Start of Available data

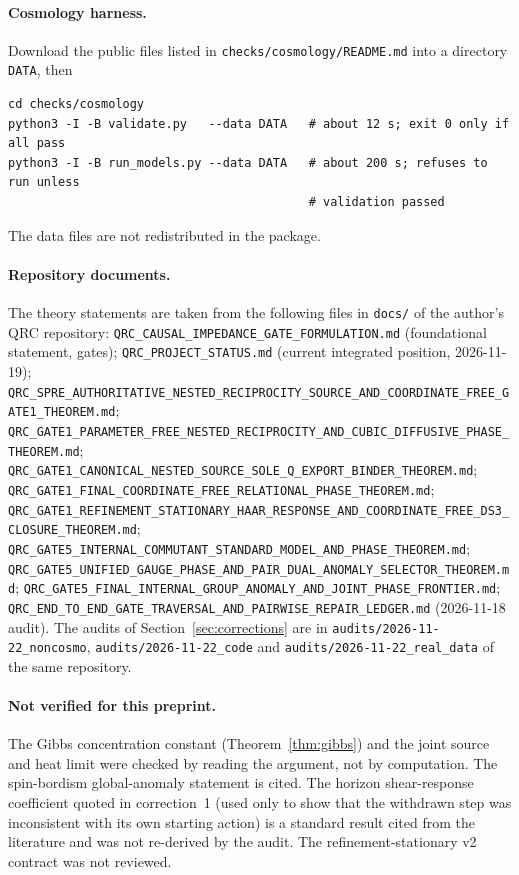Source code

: \documentclass[11pt]{article}
\theoremstyle{definition}
\theoremstyle{remark}
\newcommand{\doc}[1]{\nolinkurl{#1}}
\begin{document}
\paragraph{Cosmology harness.} Download the public files listed in
\texttt{checks/cosmology/README.md} into a directory \texttt{DATA}, then
\begin{verbatim}
cd checks/cosmology
python3 -I -B validate.py   --data DATA   # about 12 s; exit 0 only if all pass
python3 -I -B run_models.py --data DATA   # about 200 s; refuses to run unless
                                          # validation passed
\end{verbatim}
The data files are not redistributed in the package.

\paragraph{Repository documents.} The theory statements are taken from the following
files in \texttt{docs/} of the author's QRC repository: {\footnotesize
\doc{QRC_CAUSAL_IMPEDANCE_GATE_FORMULATION.md} (foundational statement, gates);
\doc{QRC_PROJECT_STATUS.md} (current integrated position, 2026-11-19);
\doc{QRC_SPRE_AUTHORITATIVE_NESTED_RECIPROCITY_SOURCE_AND_COORDINATE_FREE_GATE1_THEOREM.md};
\doc{QRC_GATE1_PARAMETER_FREE_NESTED_RECIPROCITY_AND_CUBIC_DIFFUSIVE_PHASE_THEOREM.md};
\doc{QRC_GATE1_CANONICAL_NESTED_SOURCE_SOLE_Q_EXPORT_BINDER_THEOREM.md};
\doc{QRC_GATE1_FINAL_COORDINATE_FREE_RELATIONAL_PHASE_THEOREM.md};
\doc{QRC_GATE1_REFINEMENT_STATIONARY_HAAR_RESPONSE_AND_COORDINATE_FREE_DS3_CLOSURE_THEOREM.md};
\doc{QRC_GATE5_INTERNAL_COMMUTANT_STANDARD_MODEL_AND_PHASE_THEOREM.md};
\doc{QRC_GATE5_UNIFIED_GAUGE_PHASE_AND_PAIR_DUAL_ANOMALY_SELECTOR_THEOREM.md};
\doc{QRC_GATE5_FINAL_INTERNAL_GROUP_ANOMALY_AND_JOINT_PHASE_FRONTIER.md};
\doc{QRC_END_TO_END_GATE_TRAVERSAL_AND_PAIRWISE_REPAIR_LEDGER.md} (2026-11-18 audit).}
The audits of Section~\ref{sec:corrections} are in \texttt{audits/2026-11-22\_noncosmo},
\texttt{audits/2026-11-22\_code} and \texttt{audits/2026-11-22\_real\_data} of the same
repository.

\paragraph{Not verified for this preprint.} The Gibbs concentration constant
(Theorem~\ref{thm:gibbs}) and the joint source and heat limit were checked by reading the
argument, not by computation. The spin-bordism global-anomaly statement is cited. The
horizon shear-response coefficient quoted in correction~1 (used only to show that the
withdrawn step was inconsistent with its own starting action) is a standard result cited
from the literature and was not re-derived by the audit. The refinement-stationary v2 contract
was not reviewed.
\end{document}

End of Available data

• **Exercise requirements**: In the listing above, find each line with the word "audits" and copy it.

• **Solution to this problem**:
The audits of Section~\ref{sec:corrections} are in \texttt{audits/2026-11-22\_noncosmo},
\texttt{audits/2026-11-22\_code} and \texttt{audits/2026-11-22\_real\_data} of the same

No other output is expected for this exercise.